- [Data]
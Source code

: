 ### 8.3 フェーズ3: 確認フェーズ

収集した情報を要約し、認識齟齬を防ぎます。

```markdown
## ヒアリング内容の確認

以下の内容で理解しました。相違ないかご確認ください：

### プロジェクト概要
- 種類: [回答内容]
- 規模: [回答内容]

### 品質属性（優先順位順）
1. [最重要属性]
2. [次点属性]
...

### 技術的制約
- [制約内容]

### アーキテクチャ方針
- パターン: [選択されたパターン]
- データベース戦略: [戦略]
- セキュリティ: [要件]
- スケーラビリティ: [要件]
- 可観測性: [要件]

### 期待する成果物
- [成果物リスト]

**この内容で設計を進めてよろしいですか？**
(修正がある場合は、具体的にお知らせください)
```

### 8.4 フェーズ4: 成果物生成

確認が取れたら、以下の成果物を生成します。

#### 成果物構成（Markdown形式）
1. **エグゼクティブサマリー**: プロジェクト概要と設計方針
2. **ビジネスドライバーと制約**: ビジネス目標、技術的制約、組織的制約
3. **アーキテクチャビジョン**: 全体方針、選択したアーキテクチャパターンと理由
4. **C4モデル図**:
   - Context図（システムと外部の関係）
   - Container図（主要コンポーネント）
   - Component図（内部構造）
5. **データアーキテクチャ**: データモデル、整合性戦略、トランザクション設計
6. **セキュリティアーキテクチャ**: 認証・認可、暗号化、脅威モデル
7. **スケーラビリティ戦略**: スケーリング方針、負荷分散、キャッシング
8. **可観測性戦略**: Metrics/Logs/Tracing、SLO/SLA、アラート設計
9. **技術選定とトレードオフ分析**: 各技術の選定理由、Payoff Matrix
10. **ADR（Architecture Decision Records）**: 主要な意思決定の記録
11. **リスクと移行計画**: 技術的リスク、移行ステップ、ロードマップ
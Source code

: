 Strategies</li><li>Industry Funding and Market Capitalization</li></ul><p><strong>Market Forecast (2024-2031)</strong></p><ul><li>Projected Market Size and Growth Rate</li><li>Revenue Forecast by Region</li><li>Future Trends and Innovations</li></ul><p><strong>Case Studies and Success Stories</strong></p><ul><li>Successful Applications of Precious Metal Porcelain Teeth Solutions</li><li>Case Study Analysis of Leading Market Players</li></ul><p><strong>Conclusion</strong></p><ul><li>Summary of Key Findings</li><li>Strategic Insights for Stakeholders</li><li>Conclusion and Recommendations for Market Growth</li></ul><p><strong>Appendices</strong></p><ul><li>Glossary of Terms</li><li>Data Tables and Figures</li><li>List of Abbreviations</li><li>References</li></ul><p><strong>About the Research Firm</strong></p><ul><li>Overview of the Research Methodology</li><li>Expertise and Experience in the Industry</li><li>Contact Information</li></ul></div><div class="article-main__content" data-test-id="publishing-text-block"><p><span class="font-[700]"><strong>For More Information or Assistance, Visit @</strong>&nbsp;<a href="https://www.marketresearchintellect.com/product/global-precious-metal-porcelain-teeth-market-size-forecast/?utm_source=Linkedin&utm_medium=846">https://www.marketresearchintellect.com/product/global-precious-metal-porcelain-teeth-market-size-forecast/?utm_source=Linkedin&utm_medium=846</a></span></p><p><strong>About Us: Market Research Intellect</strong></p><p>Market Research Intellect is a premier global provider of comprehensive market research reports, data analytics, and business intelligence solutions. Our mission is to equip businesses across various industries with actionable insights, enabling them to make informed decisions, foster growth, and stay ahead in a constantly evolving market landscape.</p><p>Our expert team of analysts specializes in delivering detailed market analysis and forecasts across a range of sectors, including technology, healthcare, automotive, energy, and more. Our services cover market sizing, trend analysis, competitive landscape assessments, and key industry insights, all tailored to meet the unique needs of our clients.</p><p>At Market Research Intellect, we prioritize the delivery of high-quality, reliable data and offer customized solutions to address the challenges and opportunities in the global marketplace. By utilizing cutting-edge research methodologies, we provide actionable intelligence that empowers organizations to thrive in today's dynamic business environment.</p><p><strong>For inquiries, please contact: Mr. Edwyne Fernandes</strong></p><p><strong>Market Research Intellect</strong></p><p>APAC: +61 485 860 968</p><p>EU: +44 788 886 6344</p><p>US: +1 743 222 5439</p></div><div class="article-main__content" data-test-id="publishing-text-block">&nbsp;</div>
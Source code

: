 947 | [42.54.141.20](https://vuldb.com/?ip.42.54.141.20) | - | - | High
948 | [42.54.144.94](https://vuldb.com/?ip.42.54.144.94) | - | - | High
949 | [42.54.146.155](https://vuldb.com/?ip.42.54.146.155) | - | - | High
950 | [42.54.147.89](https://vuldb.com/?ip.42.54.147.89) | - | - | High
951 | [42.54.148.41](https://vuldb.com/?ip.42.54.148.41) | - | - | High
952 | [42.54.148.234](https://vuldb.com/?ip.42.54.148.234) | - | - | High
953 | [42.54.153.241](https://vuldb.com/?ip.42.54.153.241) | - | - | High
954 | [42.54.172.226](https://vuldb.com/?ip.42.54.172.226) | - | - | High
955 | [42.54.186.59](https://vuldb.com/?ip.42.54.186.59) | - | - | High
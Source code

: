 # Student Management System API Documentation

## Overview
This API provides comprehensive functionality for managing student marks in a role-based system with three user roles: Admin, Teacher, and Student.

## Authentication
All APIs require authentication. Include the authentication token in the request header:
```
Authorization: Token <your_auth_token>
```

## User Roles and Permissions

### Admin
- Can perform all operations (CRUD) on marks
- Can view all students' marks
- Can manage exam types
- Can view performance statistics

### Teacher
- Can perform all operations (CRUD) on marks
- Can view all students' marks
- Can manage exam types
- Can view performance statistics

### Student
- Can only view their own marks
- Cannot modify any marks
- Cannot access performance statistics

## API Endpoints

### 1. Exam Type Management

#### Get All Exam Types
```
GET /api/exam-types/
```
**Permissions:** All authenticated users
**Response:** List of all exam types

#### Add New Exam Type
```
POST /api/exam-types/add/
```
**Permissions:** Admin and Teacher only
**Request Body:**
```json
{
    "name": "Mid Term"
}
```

- [Brief]
When the string "Management" appears in a line of the records above, that line is to be copied.

- [Response to this exercise]
: # Student Management System API Documentation
### 1. Exam Type Management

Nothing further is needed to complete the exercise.